▽

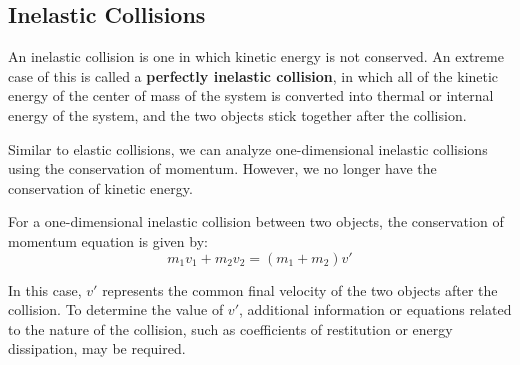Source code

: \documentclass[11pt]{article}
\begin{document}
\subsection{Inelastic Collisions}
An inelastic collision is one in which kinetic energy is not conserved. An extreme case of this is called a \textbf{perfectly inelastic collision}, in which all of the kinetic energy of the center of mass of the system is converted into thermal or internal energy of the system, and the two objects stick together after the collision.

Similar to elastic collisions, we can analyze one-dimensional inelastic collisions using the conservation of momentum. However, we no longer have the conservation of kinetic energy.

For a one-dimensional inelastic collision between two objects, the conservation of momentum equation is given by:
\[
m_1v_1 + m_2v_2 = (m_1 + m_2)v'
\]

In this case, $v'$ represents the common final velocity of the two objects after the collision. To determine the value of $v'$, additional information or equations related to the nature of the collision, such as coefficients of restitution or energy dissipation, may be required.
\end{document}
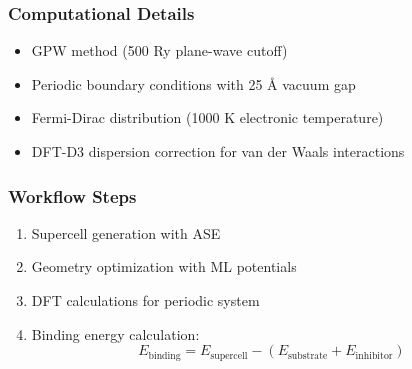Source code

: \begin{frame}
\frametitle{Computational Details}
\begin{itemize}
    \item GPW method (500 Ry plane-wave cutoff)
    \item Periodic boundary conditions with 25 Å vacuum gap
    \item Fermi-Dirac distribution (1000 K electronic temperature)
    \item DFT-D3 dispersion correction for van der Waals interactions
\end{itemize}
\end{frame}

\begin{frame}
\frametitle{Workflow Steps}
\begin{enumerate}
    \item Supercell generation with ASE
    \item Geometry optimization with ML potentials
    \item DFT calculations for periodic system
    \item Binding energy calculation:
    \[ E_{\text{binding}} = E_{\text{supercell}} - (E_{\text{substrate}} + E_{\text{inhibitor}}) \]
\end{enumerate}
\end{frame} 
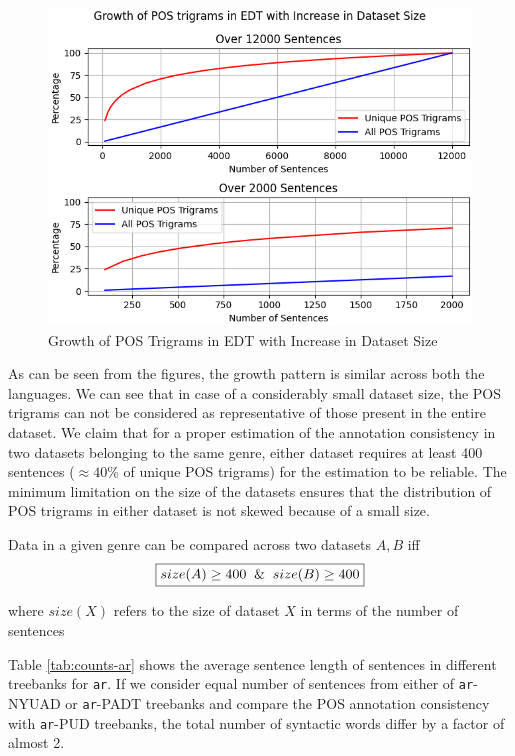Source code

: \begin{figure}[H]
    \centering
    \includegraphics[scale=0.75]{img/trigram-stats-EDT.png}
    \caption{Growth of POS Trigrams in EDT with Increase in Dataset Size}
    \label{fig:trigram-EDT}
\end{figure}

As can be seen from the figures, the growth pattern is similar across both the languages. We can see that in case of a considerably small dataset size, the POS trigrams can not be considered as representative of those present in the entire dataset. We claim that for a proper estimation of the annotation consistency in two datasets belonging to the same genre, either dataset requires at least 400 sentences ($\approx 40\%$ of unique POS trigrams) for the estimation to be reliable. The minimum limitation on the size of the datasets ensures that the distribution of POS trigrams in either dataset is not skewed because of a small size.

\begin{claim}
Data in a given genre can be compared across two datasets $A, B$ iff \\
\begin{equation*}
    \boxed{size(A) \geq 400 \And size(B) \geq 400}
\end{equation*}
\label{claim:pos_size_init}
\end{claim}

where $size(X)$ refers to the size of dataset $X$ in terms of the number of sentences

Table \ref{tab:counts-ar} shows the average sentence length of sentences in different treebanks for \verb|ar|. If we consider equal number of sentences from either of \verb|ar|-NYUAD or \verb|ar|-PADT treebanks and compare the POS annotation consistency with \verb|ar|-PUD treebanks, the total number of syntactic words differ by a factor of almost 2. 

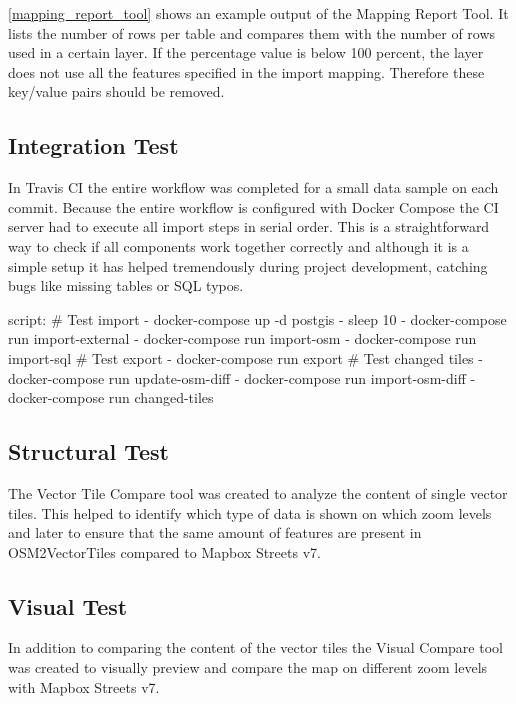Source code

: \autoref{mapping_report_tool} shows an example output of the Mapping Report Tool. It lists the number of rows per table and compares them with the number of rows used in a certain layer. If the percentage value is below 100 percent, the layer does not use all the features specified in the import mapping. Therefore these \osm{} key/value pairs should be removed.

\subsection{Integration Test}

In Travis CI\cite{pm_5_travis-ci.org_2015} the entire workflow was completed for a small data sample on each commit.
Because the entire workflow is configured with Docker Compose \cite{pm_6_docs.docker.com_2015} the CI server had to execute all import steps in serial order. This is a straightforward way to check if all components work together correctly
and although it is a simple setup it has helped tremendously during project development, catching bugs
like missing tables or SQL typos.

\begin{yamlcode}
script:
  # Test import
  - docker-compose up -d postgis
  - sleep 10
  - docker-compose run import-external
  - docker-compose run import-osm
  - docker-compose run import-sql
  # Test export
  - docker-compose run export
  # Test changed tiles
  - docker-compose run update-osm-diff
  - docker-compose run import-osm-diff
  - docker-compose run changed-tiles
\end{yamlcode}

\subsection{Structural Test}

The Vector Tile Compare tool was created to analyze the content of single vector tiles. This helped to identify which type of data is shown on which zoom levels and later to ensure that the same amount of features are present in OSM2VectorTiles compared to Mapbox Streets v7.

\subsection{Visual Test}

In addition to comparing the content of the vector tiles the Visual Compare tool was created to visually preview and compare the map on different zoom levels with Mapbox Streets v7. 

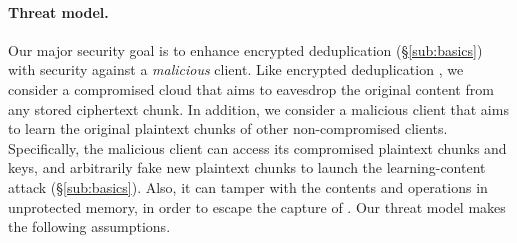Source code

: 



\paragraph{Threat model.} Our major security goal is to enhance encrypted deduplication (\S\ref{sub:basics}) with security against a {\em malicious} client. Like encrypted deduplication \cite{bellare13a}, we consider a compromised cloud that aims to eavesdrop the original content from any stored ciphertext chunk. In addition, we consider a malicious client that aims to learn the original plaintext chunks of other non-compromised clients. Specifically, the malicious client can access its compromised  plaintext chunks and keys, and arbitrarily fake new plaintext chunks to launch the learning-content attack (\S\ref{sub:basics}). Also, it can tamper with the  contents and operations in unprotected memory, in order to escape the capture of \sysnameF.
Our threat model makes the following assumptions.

△

▶ _What is being asked_
Whenever a line holds a picture, print that line without the picture. All other data must be output exactly.

▶ _Exercise output_
Source code

: \documentclass[11pt]{article}
\begin{document}
\subsection{Inelastic Collisions}
An inelastic collision is one in which kinetic energy is not conserved. An extreme case of this is called a \textbf{perfectly inelastic collision}, in which all of the kinetic energy of the center of mass of the system is converted into thermal or internal energy of the system, and the two objects stick together after the collision.

Similar to elastic collisions, we can analyze one-dimensional inelastic collisions using the conservation of momentum. However, we no longer have the conservation of kinetic energy.

For a one-dimensional inelastic collision between two objects, the conservation of momentum equation is given by:
\[
m_1v_1 + m_2v_2 = (m_1 + m_2)v'
\]

In this case, $v'$ represents the common final velocity of the two objects after the collision. To determine the value of $v'$, additional information or equations related to the nature of the collision, such as coefficients of restitution or energy dissipation, may be required.
\end{document}
Source code

: \begin{frame}
\frametitle{Computational Details}
\begin{itemize}
    \item GPW method (500 Ry plane-wave cutoff)
    \item Periodic boundary conditions with 25 Å vacuum gap
    \item Fermi-Dirac distribution (1000 K electronic temperature)
    \item DFT-D3 dispersion correction for van der Waals interactions
\end{itemize}
\end{frame}

\begin{frame}
\frametitle{Workflow Steps}
\begin{enumerate}
    \item Supercell generation with ASE
    \item Geometry optimization with ML potentials
    \item DFT calculations for periodic system
    \item Binding energy calculation:
    \[ E_{\text{binding}} = E_{\text{supercell}} - (E_{\text{substrate}} + E_{\text{inhibitor}}) \]
\end{enumerate}
\end{frame} 
Source code

: \begin{figure}[H]
    \centering
    \includegraphics[scale=0.75]{img/trigram-stats-EDT.png}
    \caption{Growth of POS Trigrams in EDT with Increase in Dataset Size}
    \label{fig:trigram-EDT}
\end{figure}

As can be seen from the figures, the growth pattern is similar across both the languages. We can see that in case of a considerably small dataset size, the POS trigrams can not be considered as representative of those present in the entire dataset. We claim that for a proper estimation of the annotation consistency in two datasets belonging to the same genre, either dataset requires at least 400 sentences ($\approx 40\%$ of unique POS trigrams) for the estimation to be reliable. The minimum limitation on the size of the datasets ensures that the distribution of POS trigrams in either dataset is not skewed because of a small size.

\begin{claim}
Data in a given genre can be compared across two datasets $A, B$ iff \\
\begin{equation*}
    \boxed{size(A) \geq 400 \And size(B) \geq 400}
\end{equation*}
\label{claim:pos_size_init}
\end{claim}

where $size(X)$ refers to the size of dataset $X$ in terms of the number of sentences

Table \ref{tab:counts-ar} shows the average sentence length of sentences in different treebanks for \verb|ar|. If we consider equal number of sentences from either of \verb|ar|-NYUAD or \verb|ar|-PADT treebanks and compare the POS annotation consistency with \verb|ar|-PUD treebanks, the total number of syntactic words differ by a factor of almost 2. 

Source code

: \autoref{mapping_report_tool} shows an example output of the Mapping Report Tool. It lists the number of rows per table and compares them with the number of rows used in a certain layer. If the percentage value is below 100 percent, the layer does not use all the features specified in the import mapping. Therefore these \osm{} key/value pairs should be removed.

\subsection{Integration Test}

In Travis CI\cite{pm_5_travis-ci.org_2015} the entire workflow was completed for a small data sample on each commit.
Because the entire workflow is configured with Docker Compose \cite{pm_6_docs.docker.com_2015} the CI server had to execute all import steps in serial order. This is a straightforward way to check if all components work together correctly
and although it is a simple setup it has helped tremendously during project development, catching bugs
like missing tables or SQL typos.

\begin{yamlcode}
script:
  # Test import
  - docker-compose up -d postgis
  - sleep 10
  - docker-compose run import-external
  - docker-compose run import-osm
  - docker-compose run import-sql
  # Test export
  - docker-compose run export
  # Test changed tiles
  - docker-compose run update-osm-diff
  - docker-compose run import-osm-diff
  - docker-compose run changed-tiles
\end{yamlcode}

\subsection{Structural Test}

The Vector Tile Compare tool was created to analyze the content of single vector tiles. This helped to identify which type of data is shown on which zoom levels and later to ensure that the same amount of features are present in OSM2VectorTiles compared to Mapbox Streets v7.

\subsection{Visual Test}

In addition to comparing the content of the vector tiles the Visual Compare tool was created to visually preview and compare the map on different zoom levels with Mapbox Streets v7. 

Source code

: 



\paragraph{Threat model.} Our major security goal is to enhance encrypted deduplication (\S\ref{sub:basics}) with security against a {\em malicious} client. Like encrypted deduplication \cite{bellare13a}, we consider a compromised cloud that aims to eavesdrop the original content from any stored ciphertext chunk. In addition, we consider a malicious client that aims to learn the original plaintext chunks of other non-compromised clients. Specifically, the malicious client can access its compromised  plaintext chunks and keys, and arbitrarily fake new plaintext chunks to launch the learning-content attack (\S\ref{sub:basics}). Also, it can tamper with the  contents and operations in unprotected memory, in order to escape the capture of \sysnameF.
Our threat model makes the following assumptions.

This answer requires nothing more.